Parce que tu n’as, aujourd’hui, pas d’autre visage. Qu’une somme de pages noircies, parfois reliée par un boudin de spirales. Dos cartonné noir. Les romans, les poèmes que j’écris te sont tous adressés. Peu à peu ils te dessinent et ce dessin m’échappe tout autant qu’il m’inspire.
C’est un jour Derrida à la télé. Il évoque une voix interne qui n’est pas tout à fait celle qu’il donne à entendre et qui pourtant est la sienne. Lui dit éprouver la sensation d’une voix qui lui dicte ses livres. Je dirais que ce que j’écris est une recherche de corrélation entre cette voix intérieure, avec son rythme, ses accents et ses sonorités (sa chanson ?). L’impression que cet effort pourrait être comme un dialogue entre moi et moi et que la phrase – dès que je l’estime satisfaisante – règle pour un temps non le conflit – je n’en ressens aucun – mais plutôt la dichotomie, le flou. L’écriture est une recherche de cohérence, dit Judith Lesur, j’ajouterais : d’unité.
Toujours est-il que écrire me transforme. Ma lettre d’amour, peu à peu, me détermine. S’il est vrai que l’auteur enfante son oeuvre, l’évidence m’apparaît que le livre, également, porte en lui son auteur : non tout à fait comme une mère, alors, plutôt comme un Dieu ?

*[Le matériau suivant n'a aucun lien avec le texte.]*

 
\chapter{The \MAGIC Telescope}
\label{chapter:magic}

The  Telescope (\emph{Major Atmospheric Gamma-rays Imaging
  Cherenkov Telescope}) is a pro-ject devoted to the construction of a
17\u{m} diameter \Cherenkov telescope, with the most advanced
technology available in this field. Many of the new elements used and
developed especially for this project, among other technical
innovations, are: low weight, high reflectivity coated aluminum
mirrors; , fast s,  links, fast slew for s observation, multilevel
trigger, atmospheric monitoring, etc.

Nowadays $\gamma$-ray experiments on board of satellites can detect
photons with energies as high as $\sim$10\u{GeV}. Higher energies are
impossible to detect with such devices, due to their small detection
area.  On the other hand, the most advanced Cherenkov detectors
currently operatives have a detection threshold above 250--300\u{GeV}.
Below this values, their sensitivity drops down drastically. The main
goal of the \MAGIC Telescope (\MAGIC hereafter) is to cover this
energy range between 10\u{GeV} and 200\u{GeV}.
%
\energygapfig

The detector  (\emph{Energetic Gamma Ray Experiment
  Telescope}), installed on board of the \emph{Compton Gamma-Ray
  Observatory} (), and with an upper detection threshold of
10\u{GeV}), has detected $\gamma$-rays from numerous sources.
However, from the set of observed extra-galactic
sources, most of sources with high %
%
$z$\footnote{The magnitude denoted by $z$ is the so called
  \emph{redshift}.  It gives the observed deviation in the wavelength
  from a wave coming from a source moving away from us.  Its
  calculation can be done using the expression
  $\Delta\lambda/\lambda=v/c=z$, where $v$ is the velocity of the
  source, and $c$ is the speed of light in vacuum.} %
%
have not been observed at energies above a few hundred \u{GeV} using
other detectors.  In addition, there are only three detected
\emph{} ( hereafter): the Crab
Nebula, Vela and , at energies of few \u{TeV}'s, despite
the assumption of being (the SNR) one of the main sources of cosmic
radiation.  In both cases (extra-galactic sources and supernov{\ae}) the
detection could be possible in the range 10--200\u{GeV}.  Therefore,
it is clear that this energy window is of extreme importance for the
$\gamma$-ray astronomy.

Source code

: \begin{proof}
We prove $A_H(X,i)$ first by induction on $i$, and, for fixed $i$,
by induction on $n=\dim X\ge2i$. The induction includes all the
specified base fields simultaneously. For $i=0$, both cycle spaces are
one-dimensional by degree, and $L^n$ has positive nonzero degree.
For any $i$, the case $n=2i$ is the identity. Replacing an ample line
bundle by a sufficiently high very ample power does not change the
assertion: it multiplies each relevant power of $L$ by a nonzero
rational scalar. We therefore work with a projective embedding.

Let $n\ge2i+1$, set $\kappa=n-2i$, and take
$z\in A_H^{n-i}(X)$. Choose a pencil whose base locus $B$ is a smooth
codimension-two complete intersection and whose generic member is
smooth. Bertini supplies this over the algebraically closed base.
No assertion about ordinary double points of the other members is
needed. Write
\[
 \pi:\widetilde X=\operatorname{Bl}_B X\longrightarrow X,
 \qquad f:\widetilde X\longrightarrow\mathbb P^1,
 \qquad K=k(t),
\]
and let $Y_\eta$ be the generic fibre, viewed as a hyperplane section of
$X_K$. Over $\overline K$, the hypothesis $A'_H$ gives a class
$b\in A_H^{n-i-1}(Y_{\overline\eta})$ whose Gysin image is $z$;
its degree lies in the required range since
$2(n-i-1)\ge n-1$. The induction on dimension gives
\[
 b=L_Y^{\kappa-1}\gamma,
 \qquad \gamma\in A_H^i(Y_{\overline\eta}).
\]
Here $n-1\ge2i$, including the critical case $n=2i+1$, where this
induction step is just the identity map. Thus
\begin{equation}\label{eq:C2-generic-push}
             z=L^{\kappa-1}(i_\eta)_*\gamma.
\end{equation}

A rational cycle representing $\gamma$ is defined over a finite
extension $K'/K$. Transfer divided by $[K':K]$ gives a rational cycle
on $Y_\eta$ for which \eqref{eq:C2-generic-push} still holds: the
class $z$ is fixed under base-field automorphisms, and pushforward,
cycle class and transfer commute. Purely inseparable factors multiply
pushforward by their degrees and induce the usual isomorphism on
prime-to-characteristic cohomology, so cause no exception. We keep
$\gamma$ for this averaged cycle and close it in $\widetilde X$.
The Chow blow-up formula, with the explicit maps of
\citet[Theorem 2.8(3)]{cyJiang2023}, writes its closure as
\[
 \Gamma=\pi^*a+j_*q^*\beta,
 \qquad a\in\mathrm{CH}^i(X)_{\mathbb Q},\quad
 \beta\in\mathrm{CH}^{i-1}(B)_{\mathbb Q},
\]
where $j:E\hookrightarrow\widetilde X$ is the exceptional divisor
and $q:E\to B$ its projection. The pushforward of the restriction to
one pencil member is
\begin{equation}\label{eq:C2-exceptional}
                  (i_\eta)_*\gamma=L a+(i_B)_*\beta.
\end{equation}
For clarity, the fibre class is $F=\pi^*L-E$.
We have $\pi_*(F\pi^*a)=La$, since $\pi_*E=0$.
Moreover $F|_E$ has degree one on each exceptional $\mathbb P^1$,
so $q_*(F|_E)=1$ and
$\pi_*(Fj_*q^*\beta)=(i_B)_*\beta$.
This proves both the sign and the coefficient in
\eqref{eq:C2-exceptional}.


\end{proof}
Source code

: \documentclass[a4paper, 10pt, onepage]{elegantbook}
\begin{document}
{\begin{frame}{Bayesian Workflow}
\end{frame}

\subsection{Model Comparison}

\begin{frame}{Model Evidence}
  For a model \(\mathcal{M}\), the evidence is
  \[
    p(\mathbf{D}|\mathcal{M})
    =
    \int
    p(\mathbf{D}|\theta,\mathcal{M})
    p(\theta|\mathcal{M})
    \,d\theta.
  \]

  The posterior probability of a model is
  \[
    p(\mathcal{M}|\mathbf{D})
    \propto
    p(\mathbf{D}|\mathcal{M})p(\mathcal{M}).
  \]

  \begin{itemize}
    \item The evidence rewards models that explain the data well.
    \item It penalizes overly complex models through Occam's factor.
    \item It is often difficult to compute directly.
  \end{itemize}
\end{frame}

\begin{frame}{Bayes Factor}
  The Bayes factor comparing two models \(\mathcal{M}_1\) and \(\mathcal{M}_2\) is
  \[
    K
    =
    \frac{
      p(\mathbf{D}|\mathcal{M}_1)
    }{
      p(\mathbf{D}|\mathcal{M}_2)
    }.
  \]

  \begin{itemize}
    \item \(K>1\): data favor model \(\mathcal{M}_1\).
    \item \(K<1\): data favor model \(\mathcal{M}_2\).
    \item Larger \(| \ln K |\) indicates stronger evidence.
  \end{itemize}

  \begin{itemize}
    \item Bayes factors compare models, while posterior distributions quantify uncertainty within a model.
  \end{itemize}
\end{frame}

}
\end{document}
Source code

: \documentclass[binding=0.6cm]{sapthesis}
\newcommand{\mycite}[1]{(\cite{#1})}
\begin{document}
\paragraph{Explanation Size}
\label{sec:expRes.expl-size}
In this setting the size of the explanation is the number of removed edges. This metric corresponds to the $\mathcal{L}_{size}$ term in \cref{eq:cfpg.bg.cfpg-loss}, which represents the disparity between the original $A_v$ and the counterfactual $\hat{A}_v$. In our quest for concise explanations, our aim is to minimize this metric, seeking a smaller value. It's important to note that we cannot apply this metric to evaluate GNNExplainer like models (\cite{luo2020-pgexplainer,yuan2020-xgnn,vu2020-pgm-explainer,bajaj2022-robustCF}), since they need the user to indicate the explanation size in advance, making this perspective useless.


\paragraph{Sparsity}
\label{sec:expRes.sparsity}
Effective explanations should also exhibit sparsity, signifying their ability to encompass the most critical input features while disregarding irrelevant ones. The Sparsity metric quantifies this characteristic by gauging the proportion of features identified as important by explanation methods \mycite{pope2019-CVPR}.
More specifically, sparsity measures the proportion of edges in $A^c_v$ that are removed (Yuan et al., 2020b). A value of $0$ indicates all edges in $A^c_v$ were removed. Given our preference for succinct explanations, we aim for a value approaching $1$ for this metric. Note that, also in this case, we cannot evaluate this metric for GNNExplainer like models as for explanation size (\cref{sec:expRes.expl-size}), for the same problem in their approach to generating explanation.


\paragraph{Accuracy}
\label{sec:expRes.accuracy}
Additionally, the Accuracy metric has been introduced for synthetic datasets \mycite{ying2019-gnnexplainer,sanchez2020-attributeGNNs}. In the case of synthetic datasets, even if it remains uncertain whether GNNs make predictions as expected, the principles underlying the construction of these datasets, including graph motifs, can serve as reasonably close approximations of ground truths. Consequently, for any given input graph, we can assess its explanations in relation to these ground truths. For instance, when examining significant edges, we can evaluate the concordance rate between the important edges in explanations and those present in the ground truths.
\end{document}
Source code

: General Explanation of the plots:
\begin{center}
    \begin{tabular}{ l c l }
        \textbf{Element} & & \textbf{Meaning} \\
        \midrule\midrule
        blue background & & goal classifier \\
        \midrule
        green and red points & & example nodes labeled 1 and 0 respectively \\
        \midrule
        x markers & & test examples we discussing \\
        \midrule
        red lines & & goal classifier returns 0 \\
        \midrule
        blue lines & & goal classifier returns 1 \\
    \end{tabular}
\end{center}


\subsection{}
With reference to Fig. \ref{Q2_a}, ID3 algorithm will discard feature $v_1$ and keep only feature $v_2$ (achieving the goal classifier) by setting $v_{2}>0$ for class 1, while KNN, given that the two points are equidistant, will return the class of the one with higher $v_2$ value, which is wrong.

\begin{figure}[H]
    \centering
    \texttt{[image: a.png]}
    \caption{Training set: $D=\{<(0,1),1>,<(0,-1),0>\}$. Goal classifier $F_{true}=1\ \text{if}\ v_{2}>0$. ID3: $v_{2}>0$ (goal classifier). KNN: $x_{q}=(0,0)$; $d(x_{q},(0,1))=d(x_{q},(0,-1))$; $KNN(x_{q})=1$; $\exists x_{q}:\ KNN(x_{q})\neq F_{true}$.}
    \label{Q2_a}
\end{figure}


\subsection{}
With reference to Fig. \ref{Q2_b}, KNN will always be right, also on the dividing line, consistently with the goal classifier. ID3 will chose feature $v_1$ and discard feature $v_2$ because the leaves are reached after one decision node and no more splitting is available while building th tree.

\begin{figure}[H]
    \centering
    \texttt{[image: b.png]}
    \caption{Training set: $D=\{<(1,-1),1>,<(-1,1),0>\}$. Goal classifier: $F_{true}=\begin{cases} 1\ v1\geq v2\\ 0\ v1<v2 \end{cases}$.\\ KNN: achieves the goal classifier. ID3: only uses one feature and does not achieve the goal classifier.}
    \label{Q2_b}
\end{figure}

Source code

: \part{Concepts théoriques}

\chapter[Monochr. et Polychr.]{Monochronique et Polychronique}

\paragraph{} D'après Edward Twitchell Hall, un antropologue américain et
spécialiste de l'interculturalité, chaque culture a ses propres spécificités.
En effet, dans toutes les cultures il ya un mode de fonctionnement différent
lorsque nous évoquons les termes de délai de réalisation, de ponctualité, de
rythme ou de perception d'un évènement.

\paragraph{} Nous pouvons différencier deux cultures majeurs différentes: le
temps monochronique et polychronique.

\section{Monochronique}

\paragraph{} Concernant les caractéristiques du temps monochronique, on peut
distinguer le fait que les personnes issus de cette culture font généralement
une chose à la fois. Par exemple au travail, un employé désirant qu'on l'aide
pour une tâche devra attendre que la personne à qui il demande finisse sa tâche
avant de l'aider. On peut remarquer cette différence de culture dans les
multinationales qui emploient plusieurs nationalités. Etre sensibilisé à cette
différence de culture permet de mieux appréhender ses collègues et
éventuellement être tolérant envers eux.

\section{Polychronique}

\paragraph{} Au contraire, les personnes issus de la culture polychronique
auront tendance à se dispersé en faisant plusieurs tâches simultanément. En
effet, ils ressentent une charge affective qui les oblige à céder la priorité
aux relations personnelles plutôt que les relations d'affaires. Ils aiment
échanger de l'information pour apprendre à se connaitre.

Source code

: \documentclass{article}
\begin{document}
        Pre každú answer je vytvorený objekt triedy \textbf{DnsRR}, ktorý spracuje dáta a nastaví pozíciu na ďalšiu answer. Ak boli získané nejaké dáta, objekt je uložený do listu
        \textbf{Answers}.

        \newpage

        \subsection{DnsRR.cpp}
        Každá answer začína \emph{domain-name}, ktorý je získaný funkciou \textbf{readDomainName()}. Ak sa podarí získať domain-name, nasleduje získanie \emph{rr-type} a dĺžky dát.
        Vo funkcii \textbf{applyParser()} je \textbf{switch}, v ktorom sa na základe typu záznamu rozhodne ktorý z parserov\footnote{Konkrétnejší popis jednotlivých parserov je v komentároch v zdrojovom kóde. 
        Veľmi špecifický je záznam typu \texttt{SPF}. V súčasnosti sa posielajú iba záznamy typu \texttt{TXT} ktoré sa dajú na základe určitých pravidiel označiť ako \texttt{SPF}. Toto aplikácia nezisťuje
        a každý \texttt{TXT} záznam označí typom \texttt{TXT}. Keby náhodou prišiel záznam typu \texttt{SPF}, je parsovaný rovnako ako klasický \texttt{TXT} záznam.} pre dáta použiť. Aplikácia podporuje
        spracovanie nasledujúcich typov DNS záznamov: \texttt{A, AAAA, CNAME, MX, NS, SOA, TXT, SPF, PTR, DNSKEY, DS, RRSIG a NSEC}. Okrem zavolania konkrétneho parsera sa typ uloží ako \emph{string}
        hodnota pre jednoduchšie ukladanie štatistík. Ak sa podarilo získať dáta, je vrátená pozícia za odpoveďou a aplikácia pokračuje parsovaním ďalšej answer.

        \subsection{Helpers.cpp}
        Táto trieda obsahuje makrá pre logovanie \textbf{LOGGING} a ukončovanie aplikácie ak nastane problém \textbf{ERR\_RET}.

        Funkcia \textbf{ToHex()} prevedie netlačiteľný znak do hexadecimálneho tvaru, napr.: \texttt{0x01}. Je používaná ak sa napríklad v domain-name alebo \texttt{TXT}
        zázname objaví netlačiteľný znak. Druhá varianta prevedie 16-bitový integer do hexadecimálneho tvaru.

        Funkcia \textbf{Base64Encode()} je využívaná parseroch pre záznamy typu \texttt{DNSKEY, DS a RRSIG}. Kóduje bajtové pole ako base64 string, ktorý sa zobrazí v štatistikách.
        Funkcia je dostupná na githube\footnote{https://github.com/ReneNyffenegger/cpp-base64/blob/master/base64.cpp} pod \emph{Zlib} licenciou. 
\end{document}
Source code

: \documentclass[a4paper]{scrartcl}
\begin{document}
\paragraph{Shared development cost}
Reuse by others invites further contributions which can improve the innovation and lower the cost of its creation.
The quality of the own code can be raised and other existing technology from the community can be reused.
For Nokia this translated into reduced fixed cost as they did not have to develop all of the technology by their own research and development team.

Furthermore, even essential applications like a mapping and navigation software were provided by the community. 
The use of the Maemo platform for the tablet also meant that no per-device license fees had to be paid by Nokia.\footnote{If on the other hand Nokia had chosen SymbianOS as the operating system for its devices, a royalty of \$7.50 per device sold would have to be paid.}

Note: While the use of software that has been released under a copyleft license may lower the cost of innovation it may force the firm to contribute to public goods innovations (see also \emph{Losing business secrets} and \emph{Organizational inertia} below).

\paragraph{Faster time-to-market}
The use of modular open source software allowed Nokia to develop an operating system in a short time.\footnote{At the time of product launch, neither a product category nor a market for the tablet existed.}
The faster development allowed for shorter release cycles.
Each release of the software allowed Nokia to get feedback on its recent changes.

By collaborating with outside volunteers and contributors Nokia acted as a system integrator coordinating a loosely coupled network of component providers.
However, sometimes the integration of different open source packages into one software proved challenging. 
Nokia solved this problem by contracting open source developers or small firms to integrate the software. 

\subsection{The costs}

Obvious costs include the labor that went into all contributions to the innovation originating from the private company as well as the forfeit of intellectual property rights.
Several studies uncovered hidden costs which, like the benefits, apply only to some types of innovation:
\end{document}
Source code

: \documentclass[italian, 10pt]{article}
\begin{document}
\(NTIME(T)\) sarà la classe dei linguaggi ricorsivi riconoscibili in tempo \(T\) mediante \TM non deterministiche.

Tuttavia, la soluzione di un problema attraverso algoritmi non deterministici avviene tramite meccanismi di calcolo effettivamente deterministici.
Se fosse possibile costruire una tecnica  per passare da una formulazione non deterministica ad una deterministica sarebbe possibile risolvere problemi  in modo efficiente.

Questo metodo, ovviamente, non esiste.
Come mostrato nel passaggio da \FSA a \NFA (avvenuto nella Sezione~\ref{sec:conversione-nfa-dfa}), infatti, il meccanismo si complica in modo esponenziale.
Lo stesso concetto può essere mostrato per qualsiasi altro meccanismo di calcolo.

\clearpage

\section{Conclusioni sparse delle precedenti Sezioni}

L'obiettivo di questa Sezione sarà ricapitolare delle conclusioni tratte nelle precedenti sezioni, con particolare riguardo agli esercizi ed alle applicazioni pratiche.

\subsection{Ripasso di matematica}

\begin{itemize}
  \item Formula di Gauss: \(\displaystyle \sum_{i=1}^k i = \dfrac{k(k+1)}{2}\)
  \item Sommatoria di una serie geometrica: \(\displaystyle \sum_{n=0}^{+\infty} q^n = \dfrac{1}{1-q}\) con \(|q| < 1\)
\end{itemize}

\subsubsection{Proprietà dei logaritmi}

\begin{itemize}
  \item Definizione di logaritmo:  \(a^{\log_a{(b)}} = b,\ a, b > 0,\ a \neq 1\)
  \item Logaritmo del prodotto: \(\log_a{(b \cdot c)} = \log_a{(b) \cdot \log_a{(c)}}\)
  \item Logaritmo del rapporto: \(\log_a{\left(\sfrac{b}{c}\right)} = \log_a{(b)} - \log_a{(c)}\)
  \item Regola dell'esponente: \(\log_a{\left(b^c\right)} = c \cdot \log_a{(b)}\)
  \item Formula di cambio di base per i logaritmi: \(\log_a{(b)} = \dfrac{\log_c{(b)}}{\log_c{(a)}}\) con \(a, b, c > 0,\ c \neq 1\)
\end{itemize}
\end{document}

J’ai quand même envie de dire qu’au début il y a toi et moi. Moi et mon fantasme de toi. Oui, au commencement, il y a Moi.
1 commentaire:
c'est quand même marrant qu'aujourd'hui même tu dises ca, ecrire c'est une recherche de cohérence, parce que c'est vrai, des fois on ne peut pas parler, alors pour tout reconstruire son dedans on essaye de jeter dehors des morceaux pour les assemblaer comme un puzzle, pour qu'ils forment une chaine ensemble.Mettre de la cohérence dans son desordre intérieur.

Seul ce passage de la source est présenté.